If you wear contact lenses, remove them before applying carbachol ophthalmic. Ask your doctor if contact lenses can be reinserted after application of the medication. Carbachol ophthalmic may contain a preservative (benzalkonium chloride), which may cause discoloration of contact lenses.

Do not use other eye medications during treatment with carbachol ophthalmic except under the direction of your doctor.

Carbachol ophthalmic side effects

Contact your doctor immediately if you notice any decrease in vision or an increase in "floaters" in your visual field. Rarely, carbachol ophthalmic may cause retinal detachment. Retinal detachment can lead to blind spots, floaters in your visual field, and even blindness. Your doctor will want to check your retina before you use this medicine to determine if you have an increased risk of retinal detachment.

Other, less serious side effects may be more likely to occur. Continue to use carbachol ophthalmic and talk to your doctor if you experience

  • burning, stinging, or tearing eyes;

  • decreased vision in poor light;

  • headache;

  • watering mouth;

  • sweating;

  • increased urination;

  • nausea, vomiting, or diarrhea; or

  • dizziness.

Side effects other than those listed here may also occur. Talk to your doctor about any side effect that seems unusual or that is especially bothersome.

What other drugs will affect carbachol ophthalmic?

Before using this medication, tell your doctor if you are using another eye medication, especially if it is a nonsteroidal anti-inflammatory drug (NSAID) such as flurbiprofen (Ocufen), suprofen (Profenal), diclofenac (Voltaren), or ketorolac (Acular).

Do not use other eye medications during treatment with carbachol ophthalmic except under the direction of your doctor.

Drugs other than those listed here may also interact with carbachol ophthalmic.
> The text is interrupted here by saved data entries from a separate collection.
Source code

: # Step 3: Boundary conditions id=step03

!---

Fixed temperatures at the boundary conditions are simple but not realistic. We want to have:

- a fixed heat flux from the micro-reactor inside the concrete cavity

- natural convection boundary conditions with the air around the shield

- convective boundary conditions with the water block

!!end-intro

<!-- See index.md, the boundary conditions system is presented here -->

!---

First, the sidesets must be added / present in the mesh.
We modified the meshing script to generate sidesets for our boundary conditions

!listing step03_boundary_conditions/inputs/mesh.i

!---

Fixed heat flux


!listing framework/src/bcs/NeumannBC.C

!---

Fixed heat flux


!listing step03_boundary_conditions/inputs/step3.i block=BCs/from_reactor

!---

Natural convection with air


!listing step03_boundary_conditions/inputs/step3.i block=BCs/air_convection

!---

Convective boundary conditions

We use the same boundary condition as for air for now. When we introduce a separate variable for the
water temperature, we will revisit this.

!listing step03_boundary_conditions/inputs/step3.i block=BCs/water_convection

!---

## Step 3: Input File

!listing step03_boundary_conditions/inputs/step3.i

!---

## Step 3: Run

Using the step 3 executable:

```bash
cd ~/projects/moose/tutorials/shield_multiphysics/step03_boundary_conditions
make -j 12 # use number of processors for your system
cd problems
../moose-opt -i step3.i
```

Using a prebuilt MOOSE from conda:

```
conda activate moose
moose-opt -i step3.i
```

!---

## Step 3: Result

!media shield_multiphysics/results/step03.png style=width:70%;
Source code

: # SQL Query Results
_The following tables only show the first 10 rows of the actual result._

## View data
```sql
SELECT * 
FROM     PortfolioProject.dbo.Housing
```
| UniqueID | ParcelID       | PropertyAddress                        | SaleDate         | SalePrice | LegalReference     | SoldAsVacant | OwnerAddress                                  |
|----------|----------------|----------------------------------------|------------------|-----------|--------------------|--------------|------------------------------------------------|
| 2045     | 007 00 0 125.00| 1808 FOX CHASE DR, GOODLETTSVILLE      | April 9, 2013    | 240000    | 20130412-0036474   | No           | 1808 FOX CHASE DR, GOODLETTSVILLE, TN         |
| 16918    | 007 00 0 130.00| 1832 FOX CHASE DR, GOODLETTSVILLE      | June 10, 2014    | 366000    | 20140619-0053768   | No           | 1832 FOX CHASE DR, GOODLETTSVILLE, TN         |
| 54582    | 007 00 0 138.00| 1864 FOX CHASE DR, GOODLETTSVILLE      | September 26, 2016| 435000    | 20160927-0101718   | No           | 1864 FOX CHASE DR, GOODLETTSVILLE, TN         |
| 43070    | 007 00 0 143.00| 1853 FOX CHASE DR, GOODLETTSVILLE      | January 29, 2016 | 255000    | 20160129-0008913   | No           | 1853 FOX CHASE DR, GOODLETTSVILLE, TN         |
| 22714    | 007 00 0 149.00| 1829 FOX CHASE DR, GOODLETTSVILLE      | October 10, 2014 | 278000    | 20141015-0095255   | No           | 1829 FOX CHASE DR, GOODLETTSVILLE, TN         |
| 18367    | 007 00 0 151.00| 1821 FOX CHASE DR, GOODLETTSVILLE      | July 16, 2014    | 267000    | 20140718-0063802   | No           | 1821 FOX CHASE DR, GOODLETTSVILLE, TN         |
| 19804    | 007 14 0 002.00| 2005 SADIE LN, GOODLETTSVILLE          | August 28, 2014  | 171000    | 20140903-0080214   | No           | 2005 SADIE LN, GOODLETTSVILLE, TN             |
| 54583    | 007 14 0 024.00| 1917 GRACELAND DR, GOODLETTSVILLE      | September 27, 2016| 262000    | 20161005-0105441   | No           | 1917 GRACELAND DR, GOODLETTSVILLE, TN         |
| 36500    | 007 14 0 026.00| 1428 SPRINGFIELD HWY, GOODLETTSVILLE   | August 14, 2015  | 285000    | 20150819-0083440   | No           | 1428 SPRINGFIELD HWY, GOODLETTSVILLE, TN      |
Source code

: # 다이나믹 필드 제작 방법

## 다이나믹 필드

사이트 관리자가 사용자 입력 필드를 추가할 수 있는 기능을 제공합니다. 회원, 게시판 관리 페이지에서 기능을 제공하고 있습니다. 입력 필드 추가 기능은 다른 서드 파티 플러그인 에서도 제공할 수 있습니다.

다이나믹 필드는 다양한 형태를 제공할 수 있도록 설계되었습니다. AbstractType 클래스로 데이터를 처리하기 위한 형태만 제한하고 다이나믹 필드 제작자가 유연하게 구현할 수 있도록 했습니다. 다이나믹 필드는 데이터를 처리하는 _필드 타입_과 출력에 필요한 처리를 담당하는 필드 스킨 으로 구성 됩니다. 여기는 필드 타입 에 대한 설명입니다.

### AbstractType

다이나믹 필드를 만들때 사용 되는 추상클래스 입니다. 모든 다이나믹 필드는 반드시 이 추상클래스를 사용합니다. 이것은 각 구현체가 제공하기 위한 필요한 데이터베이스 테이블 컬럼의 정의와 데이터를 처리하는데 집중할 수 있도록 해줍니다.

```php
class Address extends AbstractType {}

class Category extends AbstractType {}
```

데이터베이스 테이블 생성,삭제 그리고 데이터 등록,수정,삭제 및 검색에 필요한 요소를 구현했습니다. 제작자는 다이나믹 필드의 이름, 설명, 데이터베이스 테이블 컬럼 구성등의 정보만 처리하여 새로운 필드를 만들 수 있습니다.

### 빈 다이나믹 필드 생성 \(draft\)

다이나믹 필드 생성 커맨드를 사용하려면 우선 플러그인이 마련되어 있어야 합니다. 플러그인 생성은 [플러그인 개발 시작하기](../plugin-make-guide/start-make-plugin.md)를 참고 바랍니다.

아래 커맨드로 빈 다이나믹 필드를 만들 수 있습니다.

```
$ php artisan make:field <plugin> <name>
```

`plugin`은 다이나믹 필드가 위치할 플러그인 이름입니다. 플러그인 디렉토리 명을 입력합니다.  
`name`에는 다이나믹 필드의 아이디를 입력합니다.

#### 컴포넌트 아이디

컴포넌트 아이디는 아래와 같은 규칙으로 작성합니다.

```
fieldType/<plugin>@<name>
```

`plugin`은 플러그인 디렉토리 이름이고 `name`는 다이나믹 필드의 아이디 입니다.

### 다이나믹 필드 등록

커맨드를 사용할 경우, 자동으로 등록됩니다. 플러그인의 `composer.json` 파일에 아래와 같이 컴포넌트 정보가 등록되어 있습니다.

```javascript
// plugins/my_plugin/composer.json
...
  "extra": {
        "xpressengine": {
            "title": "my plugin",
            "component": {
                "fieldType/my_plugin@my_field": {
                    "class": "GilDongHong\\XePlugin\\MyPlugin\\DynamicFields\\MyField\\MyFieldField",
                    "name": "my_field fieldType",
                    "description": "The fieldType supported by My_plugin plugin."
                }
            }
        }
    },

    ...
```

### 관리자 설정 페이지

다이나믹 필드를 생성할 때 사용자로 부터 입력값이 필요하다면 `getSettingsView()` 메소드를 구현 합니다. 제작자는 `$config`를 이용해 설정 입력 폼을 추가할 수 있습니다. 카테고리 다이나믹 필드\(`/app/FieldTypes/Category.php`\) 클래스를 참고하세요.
Talk to your doctor and pharmacist before taking any prescription or over-the-counter medicines, including vitamins, minerals, and herbal products.

Where can I get more information?

  • Your pharmacist has additional information about carbachol ophthalmic written for health professionals that you may read.

What does my medication look like?

Carbachol ophthalmic is available with a prescription under the brand names Isopto Carbachol ophthalmic and Carboptic in 0.75%, 1.5%, 2.25%, and 3% solutions. Other brand or generic formulations may also be available. Ask your pharmacist any questions you have about this medication, especially if it is new to you.

  • Remember, keep this and all other medicines out of the reach of children, never share your medicines with others, and use this medication only for the indication prescribed.
  • Every effort has been made to ensure that the information provided by Cerner Multum, Inc. ('Multum') is accurate, up-to-date, and complete, but no guarantee is made to that effect. Drug information contained herein may be time sensitive. Multum information has been compiled for use by healthcare practitioners and consumers in the United States and therefore Multum does not warrant that uses outside of the United States are appropriate, unless specifically indicated otherwise. Multum's drug information does not endorse drugs, diagnose patients or recommend therapy. Multum's drug information is an informational resource designed to assist licensed healthcare practitioners in caring for their patients and/or to serve consumers viewing this service as a supplement to, and not a substitute for, the expertise, skill, knowledge and judgment of healthcare practitioners. The absence of a warning for a given drug or drug combination in no way should be construed to indicate that the drug or drug combination is safe, effective or appropriate for any given patient. Multum does not assume any responsibility for any aspect of healthcare administered with the aid of information Multum provides. The information contained herein is not intended to cover all possible uses, directions, precautions, warnings, drug interactions, allergic reactions, or adverse effects. If you have questions about the drugs you are taking, check with your doctor, nurse or pharmacist.